## HOW TO COMPLETE THIS TASK
Every entry that follows should be repeated exactly; drop the images.
______
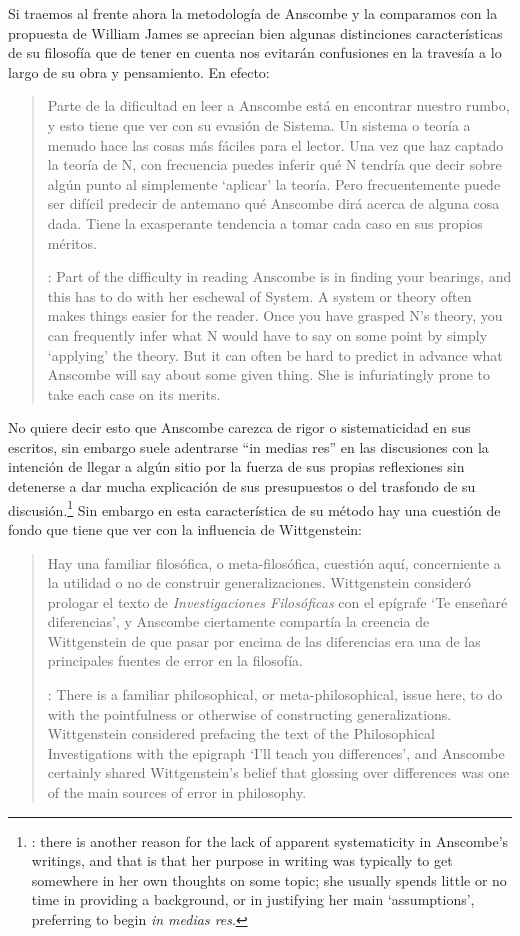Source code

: Si traemos al frente ahora la metodología de Anscombe y la comparamos con la
propuesta de William James se aprecian bien algunas distinciones características
de su filosofía que de tener en cuenta nos evitarán confusiones en la travesía a
lo largo de su obra y pensamiento. En efecto:
\blockquote[{\cite[1]{teichmann2008ans}}: Part of the difficulty in reading
Anscombe is in finding your bearings, and this has to do with her eschewal of
System. A system or theory often makes things easier for the reader. Once you
have grasped N's theory, you can frequently infer what N would have to say on
some point by simply `applying' the theory. But it can often be hard to predict
in advance what Anscombe will say about some given thing. She is infuriatingly
prone to take each case on its merits.]{Parte de la dificultad en leer a
  Anscombe está en encontrar nuestro rumbo, y esto tiene que ver con su evasión
  de Sistema. Un sistema o teoría a menudo hace las cosas más fáciles para el
  lector. Una vez que haz captado la teoría de N, con frecuencia puedes inferir
  qué N tendría que decir sobre algún punto al simplemente \enquote*{aplicar} la
  teoría. Pero frecuentemente puede ser difícil predecir de antemano qué
  Anscombe dirá acerca de alguna cosa dada. Tiene la exasperante tendencia a
  tomar cada caso en sus propios méritos.}
No quiere decir esto que Anscombe carezca de rigor o sistematicidad en sus
escritos, sin embargo suele adentrarse \enquote{in medias res} en las
discusiones con la intención de llegar a algún sitio por la fuerza de sus
propias reflexiones sin detenerse a dar mucha explicación de sus presupuestos o
del trasfondo de su discusión.\footnote{\cite[Cf.~][1]{teichmann2008ans}:
  \textelp{} there is another reason for the lack of apparent systematicity in
  Anscombe's writings, and that is that her purpose in writing was typically to
  get somewhere in her own thoughts on some topic; she usually spends little or
  no time in providing a background, or in justifying her main `assumptions',
  preferring to begin \emph{in medias res}.} Sin embargo en esta característica
de su método hay una cuestión de fondo que tiene que ver con la influencia de
Wittgenstein:
\blockquote[{\cite[1]{teichmann2008ans}}: There is a familiar philosophical, or
meta-philosophical, issue here, to do with the pointfulness or otherwise of
constructing generalizations. Wittgenstein considered prefacing the text of the
Philosophical Investigations with the epigraph `I'll teach you differences', and
Anscombe certainly shared Wittgenstein's belief that glossing over differences
was one of the main sources of error in philosophy.]{Hay una familiar
  filosófica, o meta-filosófica, cuestión aquí, concerniente a la utilidad o no
  de construir generalizaciones. Wittgenstein consideró prologar el texto de
  \emph{Investigaciones Filosóficas} con el epígrafe \enquote*{Te enseñaré
    diferencias}, y Anscombe ciertamente compartía la creencia de Wittgenstein
  de que pasar por encima de las diferencias era una de las principales fuentes
  de error en la filosofía.}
______
## COMPLETED EXERCISE
Source code

: Si traemos al frente ahora la metodología de Anscombe y la comparamos con la
propuesta de William James se aprecian bien algunas distinciones características
de su filosofía que de tener en cuenta nos evitarán confusiones en la travesía a
lo largo de su obra y pensamiento. En efecto:
\blockquote[{\cite[1]{teichmann2008ans}}: Part of the difficulty in reading
Anscombe is in finding your bearings, and this has to do with her eschewal of
System. A system or theory often makes things easier for the reader. Once you
have grasped N's theory, you can frequently infer what N would have to say on
some point by simply `applying' the theory. But it can often be hard to predict
in advance what Anscombe will say about some given thing. She is infuriatingly
prone to take each case on its merits.]{Parte de la dificultad en leer a
  Anscombe está en encontrar nuestro rumbo, y esto tiene que ver con su evasión
  de Sistema. Un sistema o teoría a menudo hace las cosas más fáciles para el
  lector. Una vez que haz captado la teoría de N, con frecuencia puedes inferir
  qué N tendría que decir sobre algún punto al simplemente \enquote*{aplicar} la
  teoría. Pero frecuentemente puede ser difícil predecir de antemano qué
  Anscombe dirá acerca de alguna cosa dada. Tiene la exasperante tendencia a
  tomar cada caso en sus propios méritos.}
No quiere decir esto que Anscombe carezca de rigor o sistematicidad en sus
escritos, sin embargo suele adentrarse \enquote{in medias res} en las
discusiones con la intención de llegar a algún sitio por la fuerza de sus
propias reflexiones sin detenerse a dar mucha explicación de sus presupuestos o
del trasfondo de su discusión.\footnote{\cite[Cf.~][1]{teichmann2008ans}:
  \textelp{} there is another reason for the lack of apparent systematicity in
  Anscombe's writings, and that is that her purpose in writing was typically to
  get somewhere in her own thoughts on some topic; she usually spends little or
  no time in providing a background, or in justifying her main `assumptions',
  preferring to begin \emph{in medias res}.} Sin embargo en esta característica
de su método hay una cuestión de fondo que tiene que ver con la influencia de
Wittgenstein:
\blockquote[{\cite[1]{teichmann2008ans}}: There is a familiar philosophical, or
meta-philosophical, issue here, to do with the pointfulness or otherwise of
constructing generalizations. Wittgenstein considered prefacing the text of the
Philosophical Investigations with the epigraph `I'll teach you differences', and
Anscombe certainly shared Wittgenstein's belief that glossing over differences
was one of the main sources of error in philosophy.]{Hay una familiar
  filosófica, o meta-filosófica, cuestión aquí, concerniente a la utilidad o no
  de construir generalizaciones. Wittgenstein consideró prologar el texto de
  \emph{Investigaciones Filosóficas} con el epígrafe \enquote*{Te enseñaré
    diferencias}, y Anscombe ciertamente compartía la creencia de Wittgenstein
  de que pasar por encima de las diferencias era una de las principales fuentes
  de error en la filosofía.}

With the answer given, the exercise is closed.